Supplemental Appropriations Bill and Tax Relief Package
Members of the Senate Committee on Appropriations released the text of an emergency supplemental appropriations bill that would help address the costs related to the damage caused by Super Storm Sandy. This supplemental aligns with the Administration’s supplemental appropriations request.
Click here for the full text of the Super Storm Sandy emergency appropriations supplemental is available at.
Click here for a section-by-section overview of the Sandy-related tax legislation.
Like the Administration’s request, the measure would:
Provide $17 billion for disaster Community Development Block Grant (d-CDBG) funds, at least $2 billion of which must be used for mitigation activities. The measure would require HUD to establish a minimum allocation for each eligible state that has been declared a major disaster due to Super Storm Sandy. Further, of the d-CDBG funds appropriated under the bill, $100 million would have to be used for unmet needs in the areas impacted by Super Storm Sandy or other disasters in 2011 or 2012.
Waive many CDBG requirements for the Super Storm Sandy d-CDBG allocation. Among other waivers, the measure authorizes the Secretary to reduce to 50% the portion of funds benefiting low and moderate-income people. The percentage could be further reduced or even eliminated if “the Secretary specifically finds that there is a compelling need” to do so.
Appropriate an additional $11.5 billion for the Federal Emergency Management Agency (FEMA) Disaster Relief Fund.
Provide an alternative to FEMA temporary housing programs, the bill allows for multifamily rental property owners to establish leases under the individual and households programs. The bill would also authorize repairs and improvements to be made to properties under such lease agreements “to the extent necessary to serve as safe and adequate temporary housing.” The value of the improvements or repairs would be deducted from the value of the lease agreement and are not allowed to exceed the value of the lease agreement.

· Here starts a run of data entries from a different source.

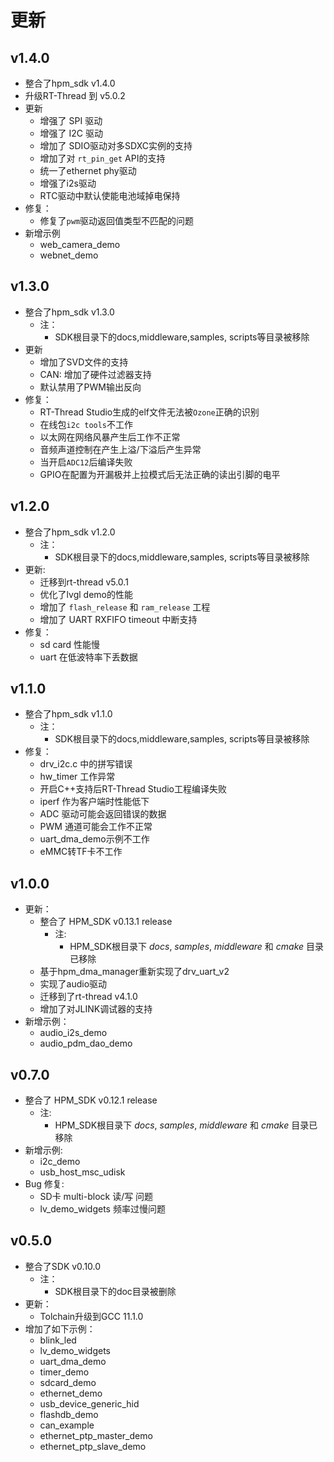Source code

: # 更新

## v1.4.0

- 整合了hpm_sdk v1.4.0
- 升级RT-Thread 到 v5.0.2
- 更新
    - 增强了 SPI 驱动
    - 增强了 I2C 驱动
    - 增加了 SDIO驱动对多SDXC实例的支持
    - 增加了对 `rt_pin_get` API的支持
    - 统一了ethernet phy驱动
    - 增强了i2s驱动
    - RTC驱动中默认使能电池域掉电保持
- 修复：
    - 修复了`pwm`驱动返回值类型不匹配的问题
- 新增示例
    - web_camera_demo
    - webnet_demo

## v1.3.0

- 整合了hpm_sdk v1.3.0
    - 注：
        - SDK根目录下的docs,middleware,samples, scripts等目录被移除
- 更新
    - 增加了SVD文件的支持
    - CAN: 增加了硬件过滤器支持
    - 默认禁用了PWM输出反向
- 修复：
    - RT-Thread Studio生成的elf文件无法被`Ozone`正确的识别
    - 在线包`i2c tools`不工作
    - 以太网在网络风暴产生后工作不正常
    - 音频声道控制在产生上溢/下溢后产生异常
    - 当开启`ADC12`后编译失败
    - GPIO在配置为开漏极并上拉模式后无法正确的读出引脚的电平

## v1.2.0

- 整合了hpm_sdk v1.2.0
    - 注：
        - SDK根目录下的docs,middleware,samples, scripts等目录被移除
- 更新:
    - 迁移到rt-thread v5.0.1
    - 优化了lvgl demo的性能
    - 增加了 `flash_release` 和 `ram_release` 工程
    - 增加了 UART RXFIFO timeout 中断支持
- 修复：
    - sd card 性能慢
    - uart 在低波特率下丢数据

## v1.1.0

- 整合了hpm_sdk v1.1.0
    - 注：
        - SDK根目录下的docs,middleware,samples, scripts等目录被移除
- 修复：
    - drv_i2c.c 中的拼写错误
    - hw_timer 工作异常
    - 开启C++支持后RT-Thread Studio工程编译失败
    - iperf 作为客户端时性能低下
    - ADC 驱动可能会返回错误的数据
    - PWM 通道可能会工作不正常
    - uart_dma_demo示例不工作
    - eMMC转TF卡不工作

## v1.0.0

- 更新：
    - 整合了 HPM_SDK v0.13.1 release
        - 注:
            - HPM_SDK根目录下 *docs*, *samples*, *middleware* 和 *cmake* 目录已移除
    - 基于hpm_dma_manager重新实现了drv_uart_v2
    - 实现了audio驱动
    - 迁移到了rt-thread v4.1.0
    - 增加了对JLINK调试器的支持
- 新增示例：
    - audio_i2s_demo
    - audio_pdm_dao_demo

## v0.7.0

- 整合了 HPM_SDK v0.12.1 release
    - 注:
        - HPM_SDK根目录下 *docs*, *samples*, *middleware* 和 *cmake* 目录已移除
- 新增示例:
    - i2c_demo
    - usb_host_msc_udisk
- Bug 修复:
    - SD卡 multi-block 读/写 问题
    - lv_demo_widgets 频率过慢问题

## v0.5.0

- 整合了SDK v0.10.0
    - 注：
        - SDK根目录下的doc目录被删除
- 更新：
    - Tolchain升级到GCC 11.1.0
- 增加了如下示例：
    - blink_led
    - lv_demo_widgets
    - uart_dma_demo
    - timer_demo
    - sdcard_demo
    - ethernet_demo
    - usb_device_generic_hid
    - flashdb_demo
    - can_example
    - ethernet_ptp_master_demo
    - ethernet_ptp_slave_demo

It is expected that the supplemental appropriations package will move straight to the Senate floor the week of December 17, 2012 bypassing a full Committee markup. Senators have indicated that the FY13 Military Construction and Veterans Affairs appropriations bill will be the legislative vehicle for the measure. While some Republican Senators have expressed concern about the total cost of the measure, it appears that a measure will be approved without a call for the emergency funding to be offset.